Em entrevista à Record News nesta quarta-feira (22), o ministro Gilmar Mendes comentou as recentes críticas feitas por Romeu Zema ao Supremo Tribunal Federal (STF). Mendes destacou a ironia de Zema ter atacado o tribunal, uma vez que ele havia solicitado autorização para postergar o pagamento de parcelas da dívida de Minas Gerais com a União. O ministro observou que o STF foi acionado em diferentes ocasiões para garantir o fluxo de caixa do estado, apontando uma contradição entre as ações administrativas do ex-governador e seu discurso atual.
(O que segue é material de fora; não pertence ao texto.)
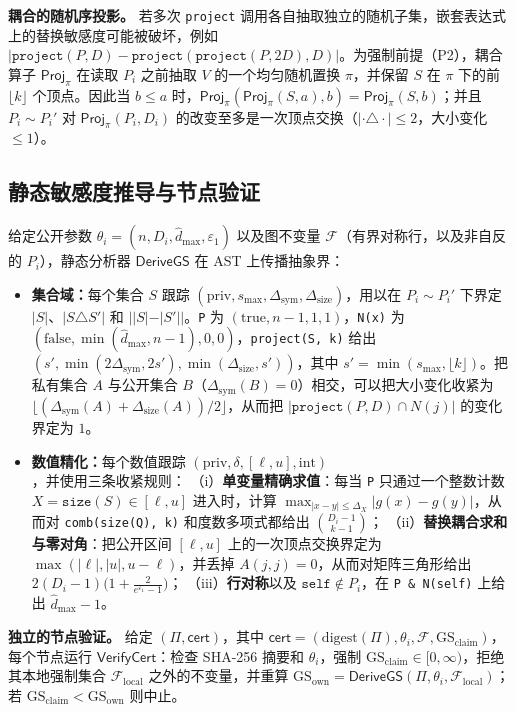 \documentclass[11pt]{article}
\newlength{\zhindent}
\newcommand{\parhead}[1]{\par\noindent\hspace*{\zhindent}\textbf{#1}}
\theoremstyle{ieeeitalic}
\newcommand{\GS}{\mathrm{GS}}
\newcommand{\dhatmax}{\hat{d}_{\max}}
\newcommand{\DeriveGS}{\mathsf{DeriveGS}}
\newcommand{\VerifyCert}{\mathsf{VerifyCert}}
\newcommand{\Proj}{\mathsf{Proj}}
\begin{document}
\parhead{耦合的随机序投影。}
若多次 \texttt{project} 调用各自抽取独立的随机子集，嵌套表达式上的替换敏感度可能被破坏，例如 $|\texttt{project}(P, D) - \texttt{project}(\texttt{project}(P, 2D), D)|$。为强制前提（P2），耦合算子 $\Proj_\pi$ 在读取 $P_i$ 之前抽取 $V$ 的一个均匀随机置换 $\pi$，并保留 $S$ 在 $\pi$ 下的前 $\lfloor k \rfloor$ 个顶点。因此当 $b \le a$ 时，$\Proj_\pi(\Proj_\pi(S, a), b) = \Proj_\pi(S, b)$；并且 $P_i \sim P_i'$ 对 $\Proj_\pi(P_i, D_i)$ 的改变至多是一次顶点交换（$|\cdot \triangle \cdot| \le 2$，大小变化 $\le 1$）。

\subsection{静态敏感度推导与节点验证}
\label{sec:cert}

给定公开参数 $\theta_i = (n, D_i, \dhatmax, \varepsilon_1)$ 以及图不变量 $\mathcal{F}$（有界对称行，以及非自反的 $P_i$），静态分析器 $\DeriveGS$ 在 AST 上传播抽象界：
\begin{itemize}
    \item \textbf{集合域：}每个集合 $S$ 跟踪 $(\mathrm{priv}, s_{\max}, \Delta_{\mathrm{sym}}, \Delta_{\mathrm{size}})$，用以在 $P_i \sim P_i'$ 下界定 $|S|$、$|S \triangle S'|$ 和 $||S|-|S'||$。\texttt{P} 为 $(\mathrm{true}, n-1, 1, 1)$，\texttt{N(x)} 为 $(\mathrm{false}, \min(\dhatmax, n-1), 0, 0)$，\texttt{project(S, k)} 给出 $(s', \min(2\Delta_{\mathrm{sym}}, 2s'), \min(\Delta_{\mathrm{size}}, s'))$，其中 $s' = \min(s_{\max}, \lfloor k \rfloor)$。把私有集合 $A$ 与公开集合 $B$（$\Delta_{\mathrm{sym}}(B)=0$）相交，可以把大小变化收紧为 $\lfloor (\Delta_{\mathrm{sym}}(A) + \Delta_{\mathrm{size}}(A))/2 \rfloor$，从而把 $|\texttt{project}(P, D) \cap N(j)|$ 的变化界定为 $1$。
    \item \textbf{数值精化：}每个数值跟踪 $(\mathrm{priv}, \delta, [\ell, u], \mathrm{int})$，并使用三条收紧规则：
    （i）\textbf{单变量精确求值}：每当 \texttt{P} 只通过一个整数计数 $X = \texttt{size}(S) \in [\ell, u]$ 进入时，计算 $\max_{|x-y|\le \Delta_X} |g(x)-g(y)|$，从而对 \texttt{comb(size(Q), k)} 和度数多项式都给出 $\binom{D_i-1}{k-1}$；
    （ii）\textbf{替换耦合求和与零对角}：把公开区间 $[\ell, u]$ 上的一次顶点交换界定为 $\max(|\ell|, |u|, u-\ell)$，并丢掉 $A(j,j)=0$，从而对矩阵三角形给出 $2(D_i-1)\bigl(1 + \frac{2}{e^{\varepsilon_1}-1}\bigr)$；
    （iii）\textbf{行对称}以及 $\texttt{self} \notin P_i$，在 \texttt{P \& N(self)} 上给出 $\dhatmax - 1$。
\end{itemize}

\parhead{独立的节点验证。}
给定 $(\Pi, \mathsf{cert})$，其中 $\mathsf{cert} = (\mathrm{digest}(\Pi), \theta_i, \mathcal{F}, \GS_{\mathrm{claim}})$，每个节点运行 $\VerifyCert$：检查 SHA-256 摘要和 $\theta_i$，强制 $\GS_{\mathrm{claim}} \in [0, \infty)$，拒绝其本地强制集合 $\mathcal{F}_{\mathrm{local}}$ 之外的不变量，并重算 $\GS_{\mathrm{own}} = \DeriveGS(\Pi, \theta_i, \mathcal{F}_{\mathrm{local}})$；若 $\GS_{\mathrm{claim}} < \GS_{\mathrm{own}}$ 则中止。
\end{document}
Gilmar Mendes enfatizou que as declarações de Zema “vilipendiam a honra” do STF e de seus integrantes. Em resposta, Zema questionou a afirmação do ministro, insinuando que a decisão favorável ao estado foi uma maneira de manter sua submissão ao tribunal. O ex-governador se referiu ao STF como o “pior Supremo da história” e declarou que seu confronto com a Corte seria uma parte central de sua pré-campanha, prometendo, caso eleito, implementar mudanças estruturais na instituição, incluindo a limitação dos mandatos dos ministros.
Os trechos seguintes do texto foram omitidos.